• _TASK DESCRIPTION_
Your answer needs to include each line of the records in which the string "August" can be found.

-----

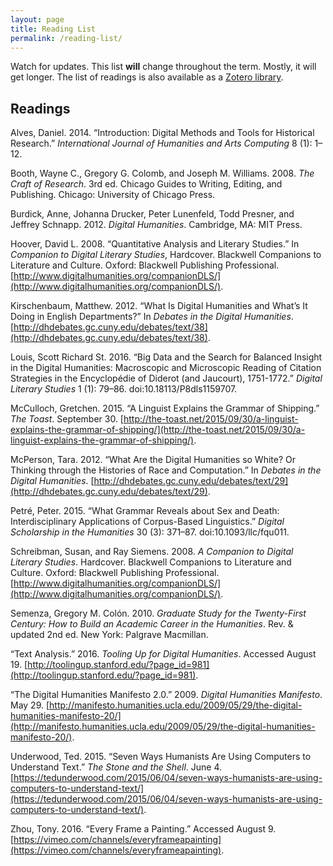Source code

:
 ```yaml
---
layout: page
title: Reading List
permalink: /reading-list/
---
```


Watch for updates. This list **will** change throughout the term. Mostly, it will get longer. The list of readings is also available as a [Zotero library](https://www.zotero.org/groups/research_methods_in_digital_humanities_-_illinois_tech).

## Readings
Alves, Daniel. 2014. “Introduction: Digital Methods and Tools for Historical Research.” _International Journal of Humanities and Arts Computing_ 8 (1): 1–12.

Booth, Wayne C., Gregory G. Colomb, and Joseph M. Williams. 2008. _The Craft of Research_. 3rd ed. Chicago Guides to Writing, Editing, and Publishing. Chicago: University of Chicago Press.

Burdick, Anne, Johanna Drucker, Peter Lunenfeld, Todd Presner, and Jeffrey Schnapp. 2012. _Digital Humanities_. Cambridge, MA: MIT Press.

Hoover, David L. 2008. “Quantitative Analysis and Literary Studies.” In _Companion to Digital Literary Studies_, Hardcover. Blackwell Companions to Literature and Culture. Oxford: Blackwell Publishing Professional. [http://www.digitalhumanities.org/companionDLS/](http://www.digitalhumanities.org/companionDLS/).

Kirschenbaum, Matthew. 2012. “What Is Digital Humanities and What’s It Doing in English Departments?” In _Debates in the Digital Humanities_. [http://dhdebates.gc.cuny.edu/debates/text/38](http://dhdebates.gc.cuny.edu/debates/text/38).

Louis, Scott Richard St. 2016. “Big Data and the Search for Balanced Insight in the Digital Humanities: Macroscopic and Microscopic Reading of Citation Strategies in the Encyclopédie of Diderot (and Jaucourt), 1751-1772.” _Digital Literary Studies_ 1 (1): 79–86. doi:10.18113/P8dls1159707.

McCulloch, Gretchen. 2015. “A Linguist Explains the Grammar of Shipping.” _The Toast_. September 30. [http://the-toast.net/2015/09/30/a-linguist-explains-the-grammar-of-shipping/](http://the-toast.net/2015/09/30/a-linguist-explains-the-grammar-of-shipping/).

McPerson, Tara. 2012. “What Are the Digital Humanities so White? Or Thinking through the Histories of Race and Computation.” In _Debates in the Digital Humanities_. [http://dhdebates.gc.cuny.edu/debates/text/29](http://dhdebates.gc.cuny.edu/debates/text/29).

Petré, Peter. 2015. “What Grammar Reveals about Sex and Death: Interdisciplinary Applications of Corpus-Based Linguistics.” _Digital Scholarship in the Humanities_ 30 (3): 371–87. doi:10.1093/llc/fqu011.

Schreibman, Susan, and Ray Siemens. 2008. _A Companion to Digital Literary Studies_. Hardcover. Blackwell Companions to Literature and Culture. Oxford: Blackwell Publishing Professional. [http://www.digitalhumanities.org/companionDLS/](http://www.digitalhumanities.org/companionDLS/).

Semenza, Gregory M. Colón. 2010. _Graduate Study for the Twenty-First Century: How to Build an Academic Career in the Humanities_. Rev. & updated 2nd ed. New York: Palgrave Macmillan.

“Text Analysis.” 2016. _Tooling Up for Digital Humanities_. Accessed August 19. [http://toolingup.stanford.edu/?page_id=981](http://toolingup.stanford.edu/?page_id=981).

“The Digital Humanities Manifesto 2.0.” 2009. _Digital Humanities Manifesto_. May 29. [http://manifesto.humanities.ucla.edu/2009/05/29/the-digital-humanities-manifesto-20/](http://manifesto.humanities.ucla.edu/2009/05/29/the-digital-humanities-manifesto-20/).

Underwood, Ted. 2015. “Seven Ways Humanists Are Using Computers to Understand Text.” _The Stone and the Shell_. June 4. [https://tedunderwood.com/2015/06/04/seven-ways-humanists-are-using-computers-to-understand-text/](https://tedunderwood.com/2015/06/04/seven-ways-humanists-are-using-computers-to-understand-text/).

Zhou, Tony. 2016. “Every Frame a Painting.” Accessed August 9. [https://vimeo.com/channels/everyframeapainting](https://vimeo.com/channels/everyframeapainting).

-----

• _COMPLETED TASK_
“Text Analysis.” 2016. _Tooling Up for Digital Humanities_. Accessed August 19. [http://toolingup.stanford.edu/?page_id=981](http://toolingup.stanford.edu/?page_id=981).
Zhou, Tony. 2016. “Every Frame a Painting.” Accessed August 9. [https://vimeo.com/channels/everyframeapainting](https://vimeo.com/channels/everyframeapainting).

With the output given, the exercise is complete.